* [PROBLEM DESCRIPTION] Each record should appear again in the response exactly as it does in the original.

* [STUDY MATERIAL]
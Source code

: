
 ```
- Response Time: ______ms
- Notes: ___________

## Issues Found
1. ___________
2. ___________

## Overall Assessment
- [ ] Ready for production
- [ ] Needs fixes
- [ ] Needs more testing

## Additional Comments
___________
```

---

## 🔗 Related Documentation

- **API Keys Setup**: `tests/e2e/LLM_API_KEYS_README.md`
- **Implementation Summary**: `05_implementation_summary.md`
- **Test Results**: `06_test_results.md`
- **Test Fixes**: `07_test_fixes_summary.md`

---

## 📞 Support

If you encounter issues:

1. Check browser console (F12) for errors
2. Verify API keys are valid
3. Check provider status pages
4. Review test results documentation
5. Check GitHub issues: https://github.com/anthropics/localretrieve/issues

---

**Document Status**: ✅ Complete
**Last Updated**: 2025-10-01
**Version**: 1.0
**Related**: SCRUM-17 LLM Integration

* [RESULT BELOW]
Source code

:
 ```
- Response Time: ______ms
- Notes: ___________

## Issues Found
1. ___________
2. ___________

## Overall Assessment
- [ ] Ready for production
- [ ] Needs fixes
- [ ] Needs more testing

## Additional Comments
___________
```

---

## 🔗 Related Documentation

- **API Keys Setup**: `tests/e2e/LLM_API_KEYS_README.md`
- **Implementation Summary**: `05_implementation_summary.md`
- **Test Results**: `06_test_results.md`
- **Test Fixes**: `07_test_fixes_summary.md`

---

## 📞 Support

If you encounter issues:

1. Check browser console (F12) for errors
2. Verify API keys are valid
3. Check provider status pages
4. Review test results documentation
5. Check GitHub issues: https://github.com/anthropics/localretrieve/issues

---

**Document Status**: ✅ Complete
**Last Updated**: 2025-10-01
**Version**: 1.0
**Related**: SCRUM-17 LLM Integration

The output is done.